TEAM TITLE IMPLICATIONS: That's unfortunate for Iowa, because 141 and 149 figured to be Iowa's two biggest swing weights.  Iowa probably needs solid points out of at least one of those weights, maybe both.  Jeva will need to be at his very best to get many points here, though.  He's likely going to need to do a lot of damage in the consolation bracket.  141 is a weight where Penn State should be able to get quite a few points, given the presence of super-frosh Zain Retherford, but the fact that he got the #3 seed and will have to go through Logan Stieber to get to the finals is a boost for Iowa.  If Stieber can take care of business like he did at the Big Ten Tournament, that will be one fewer NCAA finalist for Penn State, denying them of some vital points.  Minnesota has #6 Chris Dardanes at this weight, but he has a sneaky-tough draw: Purdue's Danny Sabatello waits in the first round (Dardanes beat him 2-1 earlier this year, but Sabatello has been wrestling well of late), UNI's Joey Lazor is streaky but capable of pulling off an upset if they meet in the second round, and Penn State's Zain Retherford figures to send Dardanes packing to the consos if they meet up in the quarters.  Still, Minnesota needs Dardanes to be an All-American... and probably one a bit better than his #6 seeding.


1 Drake Houdashelt JR Missouri 34-1
2 Nick Dardanes JR Minnesota 32-3
3 Chris Villalonga SR Cornell 31-2
4 Kendric Maple SR Oklahoma 22-4
5 Jason Tsirtsis RS FR Northwestern 27-3
6 Jake Sueflohn JR Nebraska 29-4
7 Augustus Sako SO Virginia 18-3
8 David Habat JR Edinboro 26-4
9 Eric Grajales SR Michigan 20-10
10 Zach Neibert SR Va T ech 22-7
11 Josh Kindig JR Okie State 20-8
12 Dylan Cottrell RS FR App State 26-1
13 Brody Grothus SO Iowa 23-10
14 Scott Sakaguchi SR Oregon State 29-9
15 Mitch Minotti RS FR Lehigh 22-8
16 Alexander Richardson SO Old Dominion 25-8

DEFENDING CHAMPION: Jordan Oliver, Oklahoma State

REPEAT ODDS: None; Oliver graduated after last season.

MAIN CHALLENGERS: The big kahuna at this weight, so to speak, is Missouri's Houdashelt, who lost only to Ohio's Tywan Claxton; he also pinned Dardanes and beat Maple and Sueflohn.  Dardanes seems over-seeded at #2 (see below), but he's a dangerous opponent.  Villalonga went 1-1 against Maple this year and suffered an oh-so-close loss to Dardanes.  Maple has dominated 149 the way he did 141 last year, but he's still very dangerous and very capable of some big wins.  Tsirtsis won a Big Ten title a few weeks ago and looks poised for big things at this weight, while Sueflohn is the #6 seed and very capable of giving the guys seeded ahead of him a run for their money.  The #1 ranking at this weight was a hot potato for several weeks this year before Hoobastank managed to settle things down, but it wouldn't surprise me to see a very wide open race here.

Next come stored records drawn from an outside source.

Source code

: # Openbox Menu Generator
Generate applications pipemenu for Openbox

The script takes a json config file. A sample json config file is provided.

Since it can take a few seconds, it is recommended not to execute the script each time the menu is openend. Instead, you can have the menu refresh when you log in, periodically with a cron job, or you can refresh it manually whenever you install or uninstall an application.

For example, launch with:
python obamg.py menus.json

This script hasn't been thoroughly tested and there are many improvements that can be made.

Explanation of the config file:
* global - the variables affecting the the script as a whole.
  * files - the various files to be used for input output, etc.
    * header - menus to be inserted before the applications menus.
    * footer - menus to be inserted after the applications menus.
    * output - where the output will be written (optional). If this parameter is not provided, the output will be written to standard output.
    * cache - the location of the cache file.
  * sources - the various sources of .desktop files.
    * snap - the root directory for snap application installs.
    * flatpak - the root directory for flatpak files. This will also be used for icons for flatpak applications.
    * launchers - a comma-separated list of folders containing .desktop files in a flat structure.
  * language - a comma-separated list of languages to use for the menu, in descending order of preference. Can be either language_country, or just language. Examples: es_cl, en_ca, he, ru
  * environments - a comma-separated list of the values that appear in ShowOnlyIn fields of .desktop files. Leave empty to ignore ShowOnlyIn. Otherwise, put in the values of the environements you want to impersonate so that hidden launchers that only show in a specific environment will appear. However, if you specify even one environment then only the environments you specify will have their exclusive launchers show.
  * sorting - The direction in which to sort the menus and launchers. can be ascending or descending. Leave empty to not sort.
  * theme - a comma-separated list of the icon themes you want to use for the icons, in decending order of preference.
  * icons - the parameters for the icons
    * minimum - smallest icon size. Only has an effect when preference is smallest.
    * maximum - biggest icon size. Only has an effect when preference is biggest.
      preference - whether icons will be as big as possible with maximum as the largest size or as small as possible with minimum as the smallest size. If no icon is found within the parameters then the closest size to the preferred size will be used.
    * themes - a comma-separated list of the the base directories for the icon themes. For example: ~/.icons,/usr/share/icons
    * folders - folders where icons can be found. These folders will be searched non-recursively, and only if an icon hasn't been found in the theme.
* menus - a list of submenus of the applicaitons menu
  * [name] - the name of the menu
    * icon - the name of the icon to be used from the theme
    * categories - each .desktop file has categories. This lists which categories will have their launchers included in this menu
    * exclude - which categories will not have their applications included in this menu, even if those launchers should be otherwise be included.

EGREGIOUS SEEDING BLUNDERS: You got some 'splainin to do, NCAA.  I mean... Nick Dardanes, #2 seed?  Nick Dardanes, 3rd place finisher at the Big Ten Tournament two weeks ago?  Dardanes does have a win this year over the #3 seed (Villalonga) and he went 1-1 against Tsirtsis... but you'd think the fact that Tsirtsis beat him a few weeks ago (at the Big Ten Tournament) would hold a little more weight than it apparently did.   After all, #3 Villalonga and #4 Maple also went 1-1 in head-to-head competition... but Villalonga got the more recent win and the higher seed.  Tsirtsis also seems low at the #5 seed; he won a Big Ten title (facing the toughest field at 149), beating Dardanes and Sueflohn to do so.

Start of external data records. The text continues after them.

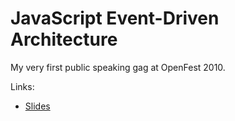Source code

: JavaScript Event-Driven Architecture
====================================

My very first public speaking gag at OpenFest 2010.

Links:

* [Slides](http://www.slideshare.net/rstankov/javascript-eventdriven-architecture)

IOWA ANALYSIS: Grothus earned a #13 seed and faces West Virginia's Mike Morales in the first round; they've never wrestled one another before.  If he gets by him, Grothus will likely face Maple in the Round of 16; if that match goes down, I hope Brody brings his scrambling shoes, because he'll need them to elude Maple.  If he was able to get past Maple, though, Grothus would probably see Tsirtisis.  Grothus did beat him earlier this year, but T-shirt beat him pretty decisively in the rematch.  Still, the truth is that Grothus is going to have to beat some difficult opponents at some point -- either in the championship bracket or the consolation side -- if he wants to make the podium as an All-American this year.  If he can channel the form he found during the Midlands tournament, he can do just that.  Otherwise... well, the Curse of 149 might not be ready to call it quits yet.

TEAM TITLE IMPLICATIONS: Minnesota would receive big points if Dardanes wrestles up to his (bullshit) seed.  He got a favorable draw, too, with Houdashelt, T-shirt, and Maple all being placed on the opposite side of the bracket from him.  Villalonga and Sueflohn are the toughest opponents for Dardanes on his side of the bracket.  Iowa could really use a nice run from Grothus at this weight, but again, that depends on whether or not Brody can re-discover the fine vein of form he was in in late December and early January.  As for Penn State, well, they qualified sixth-year senior Jim English at this weight -- that's nice!  I  don't expect Gentleman Jim to procure too many points for the Nittany Lions, though.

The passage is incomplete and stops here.